HA-HA: Georgian Facebook users exercise new form of protest
An unusual action took place in Tbilisi near the State Chancellery, home to Prime Minister’s cabinet.
People brought rubber boots here to express their feelings about the Prime Minister’s post on his official Facebook page which received hundreds of “likes” from countries that have nothing to do with Georgia. The premiere and his administration are being accused that they bought the “likes”.
Prime Minister’s statement, ha-ha, and Anush Kumar
It all started on June 5, when Georgian Prime Minister Giorgi Kvirikashvili wrote an appeal to non-governmental organizations on his official Facebook page, calling their demand for the Minister of Justice’s resignation unacceptable.
Supporters of the resignation of Justice Minister Teo Tselukiani commented on the post using the “haha” emoji, which soon took on the character of a flash mob – more than 7,000 Facebook users mocked the post.
At the same time, the number of those who “liked” the Prime Minister’s post also grew. Facebook users soon found a lot of so-called “bots” among the second category. The post of the premier was massively “liked” by Facebook users from Pakistan, India, China and Arab countries.

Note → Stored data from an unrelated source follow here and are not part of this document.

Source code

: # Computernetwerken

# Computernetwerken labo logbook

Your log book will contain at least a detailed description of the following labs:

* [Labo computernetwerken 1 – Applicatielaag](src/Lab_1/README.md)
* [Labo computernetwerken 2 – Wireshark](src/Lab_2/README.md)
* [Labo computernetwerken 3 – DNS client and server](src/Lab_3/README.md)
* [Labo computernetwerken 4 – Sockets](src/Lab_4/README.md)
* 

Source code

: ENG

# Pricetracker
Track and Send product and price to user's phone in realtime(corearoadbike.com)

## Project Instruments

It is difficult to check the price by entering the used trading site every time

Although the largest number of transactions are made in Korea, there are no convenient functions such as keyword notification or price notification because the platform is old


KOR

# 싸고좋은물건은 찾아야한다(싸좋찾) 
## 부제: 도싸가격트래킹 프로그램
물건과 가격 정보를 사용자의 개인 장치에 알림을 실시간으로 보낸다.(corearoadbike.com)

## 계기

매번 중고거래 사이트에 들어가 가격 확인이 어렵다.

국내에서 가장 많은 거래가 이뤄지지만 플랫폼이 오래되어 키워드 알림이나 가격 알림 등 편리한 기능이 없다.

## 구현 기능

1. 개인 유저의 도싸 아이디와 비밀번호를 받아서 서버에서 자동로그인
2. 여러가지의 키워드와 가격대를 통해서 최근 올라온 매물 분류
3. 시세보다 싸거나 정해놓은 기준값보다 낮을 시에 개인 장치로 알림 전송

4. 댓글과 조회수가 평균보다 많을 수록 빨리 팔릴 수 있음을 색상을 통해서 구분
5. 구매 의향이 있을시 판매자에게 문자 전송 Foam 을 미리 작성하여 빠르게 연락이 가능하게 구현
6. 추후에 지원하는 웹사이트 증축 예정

Indian users “liking” the political course of the Georgian Prime Minister brought on light jeers among the Georgian Facebook users. However, there was a question – is the governments buying “likes” by squandering budgetary funds?
The administration responded to the scandal on the second day after the incident. According to their statement, “no one” bought likes, and the page of the Prime Minister in Facebook underwent a cyber attack.

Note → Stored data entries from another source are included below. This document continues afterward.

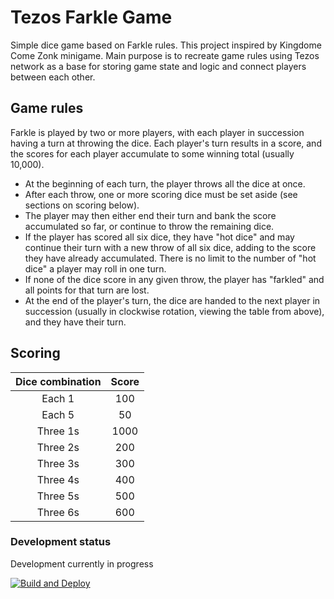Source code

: # Tezos Farkle Game

Simple dice game based on Farkle rules. This project inspired by Kingdome Come Zonk minigame. 
Main purpose is to recreate game rules using Tezos network as a base for storing game state and logic and connect players between each other.

## Game rules

Farkle is played by two or more players, with each player in succession having a turn at throwing the dice. Each player's turn results in a score, and the scores for each player accumulate to some winning total (usually 10,000).

- At the beginning of each turn, the player throws all the dice at once.
- After each throw, one or more scoring dice must be set aside (see sections on scoring below).
- The player may then either end their turn and bank the score accumulated so far, or continue to throw the remaining dice.
- If the player has scored all six dice, they have "hot dice" and may continue their turn with a new throw of all six dice, adding to the score they have already accumulated. There is no limit to the number of "hot dice" a player may roll in one turn.
- If none of the dice score in any given throw, the player has "farkled" and all points for that turn are lost.
- At the end of the player's turn, the dice are handed to the next player in succession (usually in clockwise rotation, viewing the table from above), and they have their turn.

## Scoring

| Dice combination | Score |
|:----------------:|:-----:|
| Each 1           | 100   |
| Each 5           | 50    |
| Three 1s         | 1000  |
| Three 2s         | 200   |
| Three 3s         | 300   |
| Three 4s         | 400   |
| Three 5s         | 500   |
| Three 6s         | 600   |

### Development status

Development currently in progress

[![Build and Deploy](https://github.com/dmytrobaida/Tezos-Farkle/actions/workflows/main.yml/badge.svg?branch=main)](https://github.com/dmytrobaida/Tezos-Farkle/actions/workflows/main.yml)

Send “ha-ha” to the Abkhazian Minister
This is the second time that the Georgian users of Facebook use the “haha” symbol as a protest response. The first time, their haha’s were felt by the de facto Foreign Minister of Abkhazia Daur Cove.

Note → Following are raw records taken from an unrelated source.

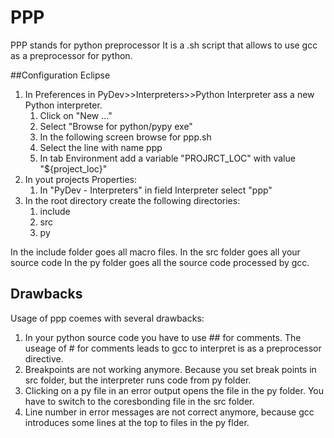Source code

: # PPP
PPP stands for python preprocessor
It is a .sh script that allows to use gcc as a preprocessor for python.

##Configuration Eclipse
1. In Preferences in PyDev>>Interpreters>>Python Interpreter ass a new Python interpreter.
    1. Click on "New ..."
    2. Select "Browse for python/pypy exe"
    3. In the following screen browse for ppp.sh
    4. Select the line with name ppp
    5. In tab Environment add a variable "PROJRCT_LOC" with value "${project_loc}"
2. In yout projects Properties:
    1. In "PyDev - Interpreters" in field Interpreter select "ppp"
3. In the root directory create the following directories:
    1. include
    2.  src
    3. py

In the include folder goes all macro files.
In the src folder goes all your source code
In the py folder goes all the source code processed by gcc.

## Drawbacks
Usage of ppp coemes with several drawbacks:
1. In your python source code you have to use ## for comments.
   The useage of # for comments leads to gcc to interpret is as a preprocessor directive.
2. Breakpoints are not working anymore. Because you set break points in src folder, but the
   interpreter runs code from py folder.
3. Clicking on a py file in an error output opens the file in the py folder.
   You have to switch to the coresbonding file in the src folder.
4. Line number in error messages are not correct anymore, because gcc introduces some 
   lines at the top to files in the py flder.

A few days ago, when Syria announced the recognition of the sovereignty of Abkhazia and South Ossetia, Cove congratulated the Abkhaz people on this landmark event on his Facebook page.
Georgian Facebook users encouraged each other to mark the post of Daur Cove with a “haha” response. Soon, Daur Cove’s post had thousands of the “haha” emojis. The de facto minister was forced to give his public post the “private” status.